[[ GIVEN RECORDS open ]]

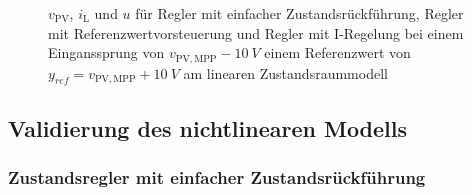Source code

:\begin{figure}[H]
    \centering
    \caption[Reglervergleich für das lineare Zustandsraummodell]{$v_{\mathrm{PV}}$, $i_{\mathrm{L}}$ und $u$ für Regler mit einfacher Zustandsrückführung, Regler mit Referenzwertvorsteuerung und Regler mit I-Regelung bei einem Einganssprung von $v_{\mathrm{PV,MPP}} - \SI{10}{V}$ \bzw einem Referenzwert von $y_{ref} = v_{\mathrm{PV,MPP}} + \SI{10}{V}$ am linearen Zustandsraummodell}
    \label{fig:Bild19}
\end{figure}

\subsection{Validierung des nichtlinearen Modells} \label{sec:Vergleich_nichtlinear}

\subsubsection{Zustandsregler mit einfacher Zustandsrückführung}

[[ GIVEN RECORDS closed ]]

■ WHAT THE TASK ASKS ■
A complete answer reproduces every line of the records in which the word "einfacher" occurs.

■ ANSWER FOR THIS EXERCISE ■
    \caption[Reglervergleich für das lineare Zustandsraummodell]{$v_{\mathrm{PV}}$, $i_{\mathrm{L}}$ und $u$ für Regler mit einfacher Zustandsrückführung, Regler mit Referenzwertvorsteuerung und Regler mit I-Regelung bei einem Einganssprung von $v_{\mathrm{PV,MPP}} - \SI{10}{V}$ \bzw einem Referenzwert von $y_{ref} = v_{\mathrm{PV,MPP}} + \SI{10}{V}$ am linearen Zustandsraummodell}
\subsubsection{Zustandsregler mit einfacher Zustandsrückführung}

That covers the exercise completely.